■ **DATASET**
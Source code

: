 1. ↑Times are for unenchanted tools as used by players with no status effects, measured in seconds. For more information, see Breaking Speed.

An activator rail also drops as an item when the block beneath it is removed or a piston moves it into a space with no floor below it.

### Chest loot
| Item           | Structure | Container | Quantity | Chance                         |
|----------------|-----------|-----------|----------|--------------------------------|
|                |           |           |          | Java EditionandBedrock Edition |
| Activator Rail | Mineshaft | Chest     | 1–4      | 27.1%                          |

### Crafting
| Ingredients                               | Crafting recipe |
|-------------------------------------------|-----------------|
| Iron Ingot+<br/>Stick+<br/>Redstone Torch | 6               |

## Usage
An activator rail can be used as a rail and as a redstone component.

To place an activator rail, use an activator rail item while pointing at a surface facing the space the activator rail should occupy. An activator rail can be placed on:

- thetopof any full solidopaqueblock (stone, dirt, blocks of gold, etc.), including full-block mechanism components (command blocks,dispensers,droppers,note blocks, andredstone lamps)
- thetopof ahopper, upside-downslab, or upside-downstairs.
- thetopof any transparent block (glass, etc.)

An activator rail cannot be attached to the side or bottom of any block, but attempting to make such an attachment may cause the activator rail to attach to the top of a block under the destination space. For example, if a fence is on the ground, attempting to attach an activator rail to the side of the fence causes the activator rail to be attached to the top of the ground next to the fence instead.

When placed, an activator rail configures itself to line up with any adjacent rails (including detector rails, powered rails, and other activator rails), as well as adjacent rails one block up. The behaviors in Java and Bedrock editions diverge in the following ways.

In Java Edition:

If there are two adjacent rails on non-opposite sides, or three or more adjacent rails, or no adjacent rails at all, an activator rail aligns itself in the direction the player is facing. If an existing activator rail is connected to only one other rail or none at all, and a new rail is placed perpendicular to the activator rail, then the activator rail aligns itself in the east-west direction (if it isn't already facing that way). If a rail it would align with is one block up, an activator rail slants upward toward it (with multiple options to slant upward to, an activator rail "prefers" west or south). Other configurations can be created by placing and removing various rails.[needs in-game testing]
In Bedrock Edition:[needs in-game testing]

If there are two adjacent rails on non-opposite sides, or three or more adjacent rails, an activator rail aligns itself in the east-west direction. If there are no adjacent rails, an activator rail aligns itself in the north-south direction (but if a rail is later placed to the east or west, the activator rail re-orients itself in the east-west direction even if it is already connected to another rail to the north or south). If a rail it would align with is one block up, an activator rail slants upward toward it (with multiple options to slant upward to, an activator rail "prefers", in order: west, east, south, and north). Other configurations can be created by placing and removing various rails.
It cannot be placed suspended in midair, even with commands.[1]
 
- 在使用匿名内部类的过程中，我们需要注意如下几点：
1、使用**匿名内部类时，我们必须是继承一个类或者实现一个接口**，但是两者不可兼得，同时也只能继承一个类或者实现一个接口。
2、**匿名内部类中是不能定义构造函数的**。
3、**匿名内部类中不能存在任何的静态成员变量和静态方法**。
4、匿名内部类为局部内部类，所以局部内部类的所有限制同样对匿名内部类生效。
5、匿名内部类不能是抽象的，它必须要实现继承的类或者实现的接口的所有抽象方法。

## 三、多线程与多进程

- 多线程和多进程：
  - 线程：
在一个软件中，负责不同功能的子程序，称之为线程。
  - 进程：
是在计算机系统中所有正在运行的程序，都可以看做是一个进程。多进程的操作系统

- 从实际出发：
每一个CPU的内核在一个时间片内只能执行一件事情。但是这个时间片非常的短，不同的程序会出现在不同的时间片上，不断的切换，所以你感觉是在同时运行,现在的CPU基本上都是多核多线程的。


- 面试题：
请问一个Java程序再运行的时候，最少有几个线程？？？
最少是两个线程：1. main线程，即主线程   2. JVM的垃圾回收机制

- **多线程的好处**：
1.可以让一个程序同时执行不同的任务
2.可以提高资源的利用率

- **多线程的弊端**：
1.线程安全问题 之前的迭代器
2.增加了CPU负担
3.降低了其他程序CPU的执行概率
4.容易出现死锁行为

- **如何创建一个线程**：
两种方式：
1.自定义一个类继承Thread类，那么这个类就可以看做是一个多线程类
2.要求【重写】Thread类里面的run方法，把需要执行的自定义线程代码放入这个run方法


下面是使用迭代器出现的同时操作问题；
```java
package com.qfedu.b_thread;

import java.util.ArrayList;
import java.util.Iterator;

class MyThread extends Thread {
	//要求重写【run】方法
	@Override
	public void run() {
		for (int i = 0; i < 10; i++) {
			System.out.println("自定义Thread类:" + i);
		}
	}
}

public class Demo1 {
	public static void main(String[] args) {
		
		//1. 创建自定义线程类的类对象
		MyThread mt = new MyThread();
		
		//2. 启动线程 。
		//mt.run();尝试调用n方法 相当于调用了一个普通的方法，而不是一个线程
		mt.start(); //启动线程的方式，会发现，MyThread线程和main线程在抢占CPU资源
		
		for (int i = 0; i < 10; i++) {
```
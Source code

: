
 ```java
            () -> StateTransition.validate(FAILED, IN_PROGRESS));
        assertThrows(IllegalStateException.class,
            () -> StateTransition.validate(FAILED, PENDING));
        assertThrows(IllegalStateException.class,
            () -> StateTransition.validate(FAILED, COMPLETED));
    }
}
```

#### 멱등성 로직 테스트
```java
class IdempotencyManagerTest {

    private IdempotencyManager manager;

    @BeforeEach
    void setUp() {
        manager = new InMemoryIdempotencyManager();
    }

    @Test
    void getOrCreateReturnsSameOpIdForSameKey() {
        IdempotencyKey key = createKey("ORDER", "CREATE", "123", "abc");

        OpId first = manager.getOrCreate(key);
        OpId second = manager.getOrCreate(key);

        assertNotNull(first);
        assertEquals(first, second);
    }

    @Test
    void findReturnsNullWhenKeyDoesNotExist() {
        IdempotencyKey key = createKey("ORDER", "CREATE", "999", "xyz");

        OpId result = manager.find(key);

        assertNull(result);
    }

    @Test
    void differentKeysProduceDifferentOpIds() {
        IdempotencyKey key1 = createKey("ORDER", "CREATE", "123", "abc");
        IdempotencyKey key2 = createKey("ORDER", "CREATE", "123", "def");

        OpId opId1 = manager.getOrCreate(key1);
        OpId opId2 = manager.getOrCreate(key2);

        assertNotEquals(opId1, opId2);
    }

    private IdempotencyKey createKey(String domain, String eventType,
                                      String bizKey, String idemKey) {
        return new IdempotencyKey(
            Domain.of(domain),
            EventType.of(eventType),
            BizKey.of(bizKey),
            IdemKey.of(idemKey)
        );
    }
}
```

■ **PROMPT**
Using only the data above, copy out the lines that include the word "there".

■ **SOLUTION**
If there are two adjacent rails on non-opposite sides, or three or more adjacent rails, or no adjacent rails at all, an activator rail aligns itself in the direction the player is facing. If an existing activator rail is connected to only one other rail or none at all, and a new rail is placed perpendicular to the activator rail, then the activator rail aligns itself in the east-west direction (if it isn't already facing that way). If a rail it would align with is one block up, an activator rail slants upward toward it (with multiple options to slant upward to, an activator rail "prefers" west or south). Other configurations can be created by placing and removing various rails.[needs in-game testing]
If there are two adjacent rails on non-opposite sides, or three or more adjacent rails, an activator rail aligns itself in the east-west direction. If there are no adjacent rails, an activator rail aligns itself in the north-south direction (but if a rail is later placed to the east or west, the activator rail re-orients itself in the east-west direction even if it is already connected to another rail to the north or south). If a rail it would align with is one block up, an activator rail slants upward toward it (with multiple options to slant upward to, an activator rail "prefers", in order: west, east, south, and north). Other configurations can be created by placing and removing various rails.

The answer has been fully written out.